Se Deus não tivesse feito nascer o olfato era capaz de ficar feliz com isto. Há odores que quase se tocam. Este, que julga ir lavar-se, nunca fez questão de me evitar os desgostos, até porque dele brotaram as causas. O que é que leva um imbecil a querer assear-se? Parece-me uma perda de tempo. Nasceu bísaro em espírito, serve de nada a esfrega do corpo.
– Espero que tenhas bucha que me conforte o dia triste.
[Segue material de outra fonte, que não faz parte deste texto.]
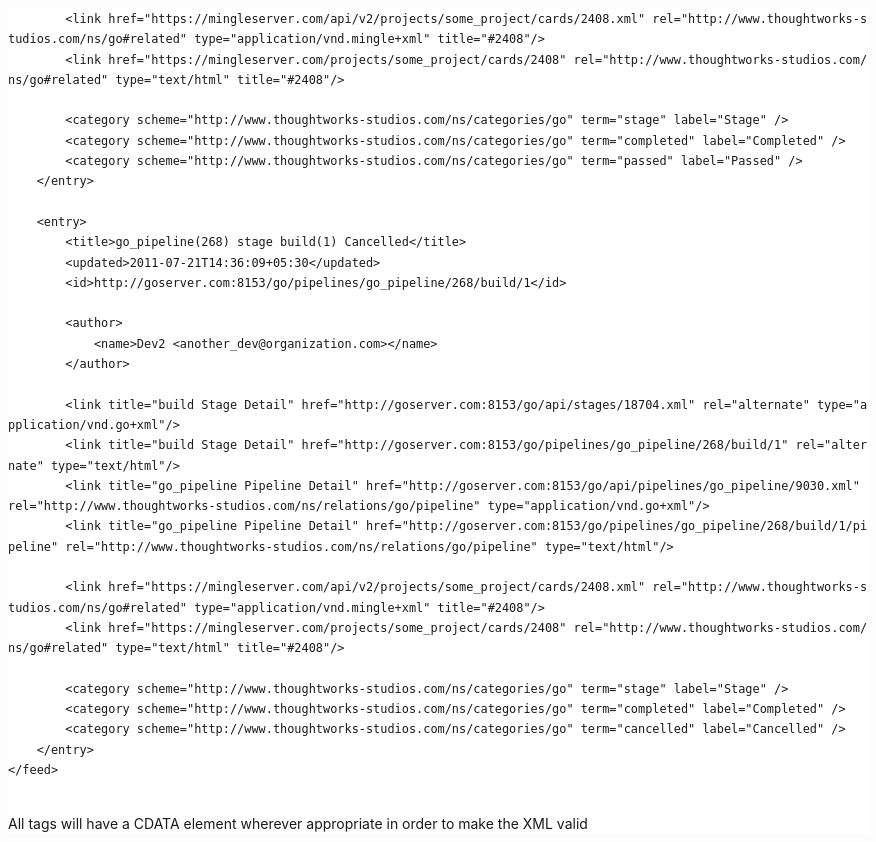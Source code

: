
 ``` {.code}
        <link href="https://mingleserver.com/api/v2/projects/some_project/cards/2408.xml" rel="http://www.thoughtworks-studios.com/ns/go#related" type="application/vnd.mingle+xml" title="#2408"/>
        <link href="https://mingleserver.com/projects/some_project/cards/2408" rel="http://www.thoughtworks-studios.com/ns/go#related" type="text/html" title="#2408"/>

        <category scheme="http://www.thoughtworks-studios.com/ns/categories/go" term="stage" label="Stage" />
        <category scheme="http://www.thoughtworks-studios.com/ns/categories/go" term="completed" label="Completed" />
        <category scheme="http://www.thoughtworks-studios.com/ns/categories/go" term="passed" label="Passed" />
    </entry>

    <entry>
        <title>go_pipeline(268) stage build(1) Cancelled</title>
        <updated>2011-07-21T14:36:09+05:30</updated>
        <id>http://goserver.com:8153/go/pipelines/go_pipeline/268/build/1</id>

        <author>
            <name>Dev2 <another_dev@organization.com></name>
        </author>
        
        <link title="build Stage Detail" href="http://goserver.com:8153/go/api/stages/18704.xml" rel="alternate" type="application/vnd.go+xml"/>
        <link title="build Stage Detail" href="http://goserver.com:8153/go/pipelines/go_pipeline/268/build/1" rel="alternate" type="text/html"/>
        <link title="go_pipeline Pipeline Detail" href="http://goserver.com:8153/go/api/pipelines/go_pipeline/9030.xml" rel="http://www.thoughtworks-studios.com/ns/relations/go/pipeline" type="application/vnd.go+xml"/>
        <link title="go_pipeline Pipeline Detail" href="http://goserver.com:8153/go/pipelines/go_pipeline/268/build/1/pipeline" rel="http://www.thoughtworks-studios.com/ns/relations/go/pipeline" type="text/html"/>

        <link href="https://mingleserver.com/api/v2/projects/some_project/cards/2408.xml" rel="http://www.thoughtworks-studios.com/ns/go#related" type="application/vnd.mingle+xml" title="#2408"/>
        <link href="https://mingleserver.com/projects/some_project/cards/2408" rel="http://www.thoughtworks-studios.com/ns/go#related" type="text/html" title="#2408"/>

        <category scheme="http://www.thoughtworks-studios.com/ns/categories/go" term="stage" label="Stage" />
        <category scheme="http://www.thoughtworks-studios.com/ns/categories/go" term="completed" label="Completed" />
        <category scheme="http://www.thoughtworks-studios.com/ns/categories/go" term="cancelled" label="Cancelled" />
    </entry>
</feed>
      
```

All tags will have a CDATA element wherever appropriate in order to make
the XML valid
Em dias tristes não há nada que conforte gente desta, os dias tristes são sempre mais tristes para quem cozinha. Dói-me tanto as mãos dele em mim quanto eu ter aceitado qualquer coisa a que um dia me lembrei de chamar destino. No dia em que mais me bateu, perdi a noção da vida. Ocorreu-me levemente que talvez tivesse tido a decência da compaixão ao deixar-me, a vida. Não foi o meu dia de sorte, estou aqui hoje a aguardar que tenha os asseios em dia. Amanhã já não sei. Nunca sabemos se estamos amanhã. Mas a minha dúvida é palpável, está-lhe sempre nas palmas das mãos, nas pontas das cordas, na sola rija das botas de caça, na fivela do cinto. Porque no banco não se espera ninguém, é onde o diabo se senta.